On a vu combien Danton figure peu dans tous ces préparatifs du 10 août. Son nom ne parait guère qu'au bas d'un arrêté de la section des Cordeliers qui demande, non pas comme Robespierre l'avait demandé l'avant-veille aux Jacobins, que les citoyens passifs soient appelés à concourir à une constitution future, mais tout simplement qu'ils interviennent, aux termes mêmes de la constitution alors en vigueur, pour la protéger et la défendre. Dans l'embarras où cette éclipse de Danton semble mettre M. Michelet, que fait-il? Il prend le parti de le supposer là où il ne peut l'apercevoir. Par exemple, Manuel obtient-il que les sections aient un bureau central de correspondance, M. Michelet écrit entre parenthèses que ce fut « sans aucun doute sous l'influence de Danton. » (Voy. p. 525.) Plus loin, après avoir avancé, sans en fournir aucune preuve et sans citer ses autorités-ce qu'il ne fait jamais, du reste -que Vergniaud et Danton paraissent les seuls qui, à cette époque, aient été immuablement opposés à l'idée de quitter Paris, il ajoute « La chose est à peu près certaine pour Danton. » (P. 541.) Dejà, en parlant d'un discours qu'un inconnu vint prononcer aux Jacobins et qu'il trouve fort beau, M. Michelet avait tenté — toujours par le même procédé d'en attribuer l'honneur à Danton: « La scène qui va suivre fut-elle arrangée par Danton pour entraîner les Jacobins, ou bien fut-elle un fait tout spontané, une inspiration toute populaire?
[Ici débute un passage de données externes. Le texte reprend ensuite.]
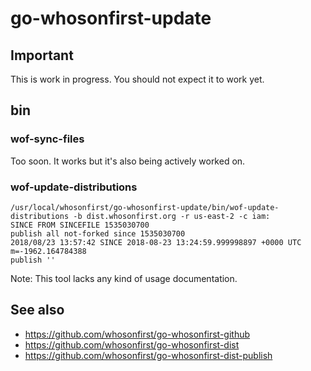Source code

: # go-whosonfirst-update

## Important

This is work in progress. You should not expect it to work yet.

## bin

### wof-sync-files

Too soon. It works but it's also being actively worked on.

### wof-update-distributions

```
/usr/local/whosonfirst/go-whosonfirst-update/bin/wof-update-distributions -b dist.whosonfirst.org -r us-east-2 -c iam:
SINCE FROM SINCEFILE 1535030700
publish all not-forked since 1535030700
2018/08/23 13:57:42 SINCE 2018-08-23 13:24:59.999998897 +0000 UTC m=-1962.164784388
publish ''
```

Note: This tool lacks any kind of usage documentation.

## See also

* https://github.com/whosonfirst/go-whosonfirst-github
* https://github.com/whosonfirst/go-whosonfirst-dist
* https://github.com/whosonfirst/go-whosonfirst-dist-publish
Je n'essayerai pas de le décider.» (Voy. p. 468.) En vérité, c'est trop donner au système des suppositions et des à peu près, surtout quand cela ne doit avoir pour effet que d'enfler la renommée de certains hommes qu'on aime, aux dépens de certains autres qu'on n'aime pas. L'histoire n'admet pas ces préférences d'artiste; elle veut qu'on se décide d'après des faits. C'est une muse sévère.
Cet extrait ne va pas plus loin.